Gates Warns Iraq Leaders That 'Clock Is Ticking' on U.S. Presence

U.S. Defense Secretary Robert M. Gates arrives at Camp Fallujah in Anbar province after a stop in Baghdad.
U.S. Defense Secretary Robert M. Gates arrives at Camp Fallujah in Anbar province after a stop in Baghdad. (By Lolita Baldor -- Associated Press)
By Ann Scott Tyson
Washington Post Staff Writer
Friday, April 20, 2007

BAGHDAD, April 19 -- Defense Secretary Robert M. Gates arrived in Baghdad on Thursday to convey a blunt message to Iraq's leadership three months after the United States began an increase of more than 28,000 troops in the country. "The clock is ticking," he said.

Gates said he will urge Iraqi Prime Minister Nouri al-Maliki and other leaders in meetings Friday to act more quickly and boldly to achieve reconciliation between the majority Shiite, Sunni and Kurdish political factions -- warning that U.S. troops will not remain in the country indefinitely.
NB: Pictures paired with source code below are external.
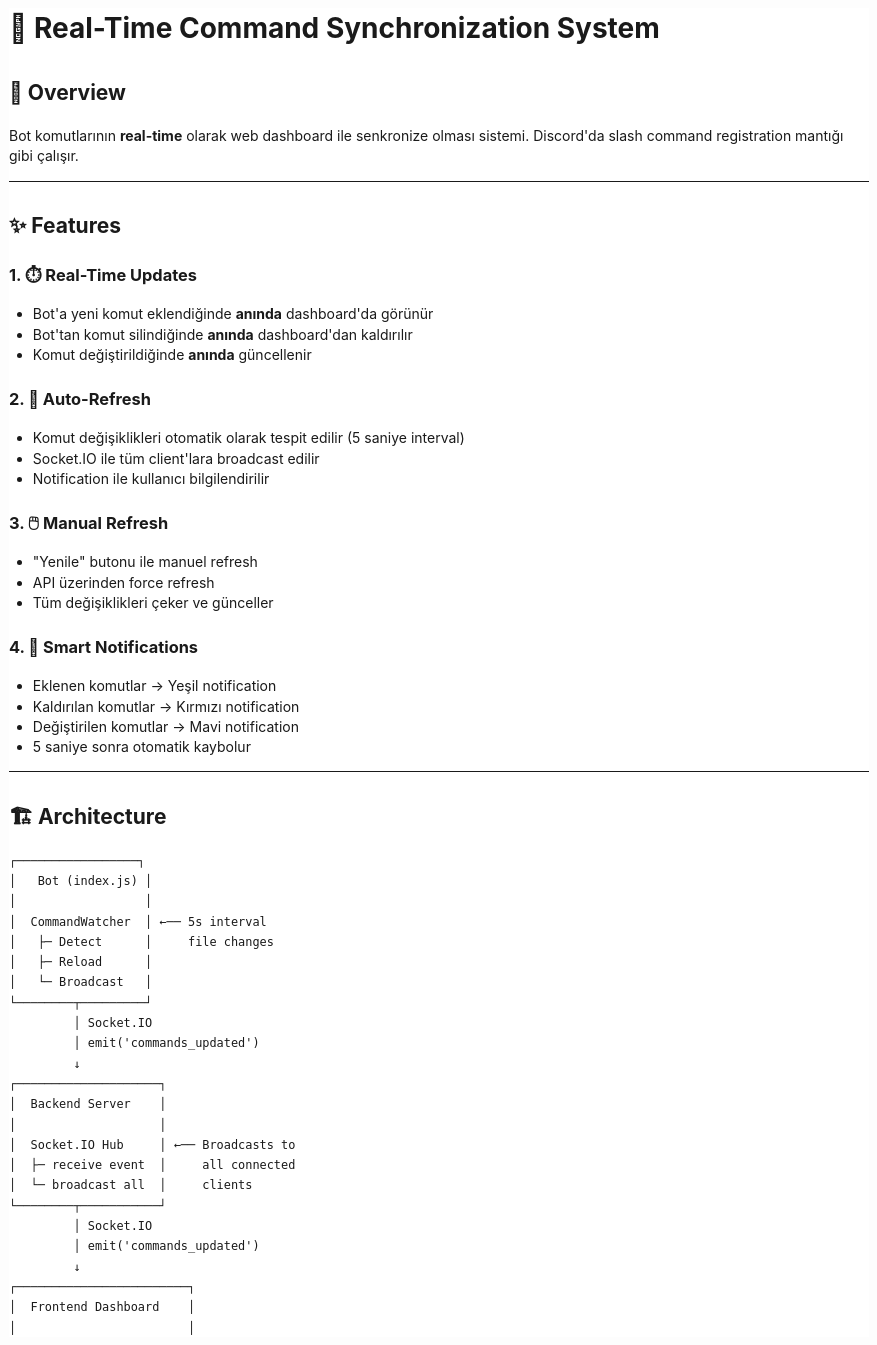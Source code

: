 # 🔄 Real-Time Command Synchronization System

## 🎯 Overview

Bot komutlarının **real-time** olarak web dashboard ile senkronize olması sistemi. Discord'da slash command registration mantığı gibi çalışır.

---

## ✨ Features

### 1. ⏱️ Real-Time Updates
- Bot'a yeni komut eklendiğinde **anında** dashboard'da görünür
- Bot'tan komut silindiğinde **anında** dashboard'dan kaldırılır
- Komut değiştirildiğinde **anında** güncellenir

### 2. 🔄 Auto-Refresh
- Komut değişiklikleri otomatik olarak tespit edilir (5 saniye interval)
- Socket.IO ile tüm client'lara broadcast edilir
- Notification ile kullanıcı bilgilendirilir

### 3. 🖱️ Manual Refresh
- "Yenile" butonu ile manuel refresh
- API üzerinden force refresh
- Tüm değişiklikleri çeker ve günceller

### 4. 🔔 Smart Notifications
- Eklenen komutlar → Yeşil notification
- Kaldırılan komutlar → Kırmızı notification
- Değiştirilen komutlar → Mavi notification
- 5 saniye sonra otomatik kaybolur

---

## 🏗️ Architecture

```
┌─────────────────┐
│   Bot (index.js) │
│                  │
│  CommandWatcher  │ ←── 5s interval
│   ├─ Detect      │     file changes
│   ├─ Reload      │
│   └─ Broadcast   │
└────────┬─────────┘
         │ Socket.IO
         │ emit('commands_updated')
         ↓
┌────────────────────┐
│  Backend Server    │
│                    │
│  Socket.IO Hub     │ ←── Broadcasts to
│  ├─ receive event  │     all connected
│  └─ broadcast all  │     clients
└────────┬───────────┘
         │ Socket.IO
         │ emit('commands_updated')
         ↓
┌────────────────────────┐
│  Frontend Dashboard    │
│                        │
```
"The Iraqis have to know that this isn't an open-ended commitment," Gates told reporters traveling with him Thursday, emphasizing that he does not intend to be subtle in meetings with Maliki and others.

Gates's visit comes at a critical midway point of the Bush administration's new "surge" strategy in Iraq. Under the plan announced in January, tens of thousands of U.S. and Iraqi troops have flowed into Baghdad and Anbar province in an effort to increase security and buy time for Maliki's fledgling government to gain the strength and unity that are preconditions for an enduring peace.

But as Pentagon officials point out, the time is bought at the steep price of increased U.S. military casualties and cannot be squandered.

"Frankly, I would like to see faster progress," Gates said shortly before flying to Baghdad.

Gates said he will push the Maliki government to reach consensus on key legislation that would govern the country's oil resources and allow some former members of Saddam Hussein's Baath Party to return to their jobs. The Iraqi government laid out benchmarks for those and other key legislative goals last fall but has largely failed to meet them. "Getting some of these laws enacted communicates a willingness to work together" and could ultimately reduce attacks, Gates said.

Gates is visiting after devastating suicide bombings that killed more than 160 people in the capital Wednesday, another in a rising number of suicide vehicle attacks that U.S. military officials say Sunni insurgent groups are using to hit Shiite neighborhoods and inflame sectarian fighting.

During the six weeks ending in mid-April, sectarian violence -- as measured by attacks on civilians -- dropped about 20 percent, but strikes by suicide bombers wearing vests or using explosives-packed vehicles rose 30 percent, according to U.S. military reports.

Wednesday "was a bad day," said Gen. David H. Petraeus, the top U.S. commander in Iraq. "Clearly the sensational attacks can't be anything other than setbacks," he added, noting that the Sunni insurgent group al-Qaeda in Iraq "is intent on trying to reignite sectarian violence and on trying to derail the Baghdad security plan." He spoke at a news conference after a meeting with Gates; Gen. Peter Pace, chairman of the Joint Chiefs of Staff; Adm. William J. Fallon, the U.S. Central Command chief; and other commanders.

Still, Petraeus said Iraqi leaders of different sects had responded "very resolutely" to the bombings, while security officials had redoubled efforts to uncover car bomb networks.

Another psychological blow came last week when a suicide bomber struck inside the protected Green Zone, killing one legislator at the Iraqi parliament cafeteria, halting the legislative process. "I know it's difficult" to enact the laws, Gates said, noting that the attack had "made people nervous."

Adding to the challenges, the Maliki cabinet underwent its first serious shake-up this week as anti-American Shiite cleric Moqtada al-Sadr pulled his six ministers out of the government -- a move that could create an opportunity for broadening the government but could also lead to an escalation of violence, U.S. officials said.

The increase of U.S. troops in Iraq so far has produced what Petraeus on Thursday called "slow progress" and "a bit of traction" in Baghdad and especially Anbar. The number of U.S. troops in Iraq has grown to 146,000, with the temporary increase about 60 percent complete. The total is set to increase to roughly 160,000 troops by June.

Petraeus has said he will assess the progress of military operations in late summer and may ask Gates to maintain the higher troop level beyond the fall.

To make that possible, Gates last week extended from a year to 15 months the tours of all active-duty Army units that are in Iraq and Afghanistan or headed there, a change that will affect more than 100,000 soldiers.

Gates flew to Fallujah in Iraq's Sunni-dominated Anbar province, where he said a decline in violence and an increase in locally recruited security forces were encouraging. "It's a place where the Iraqis have decided to take control of their future," he said.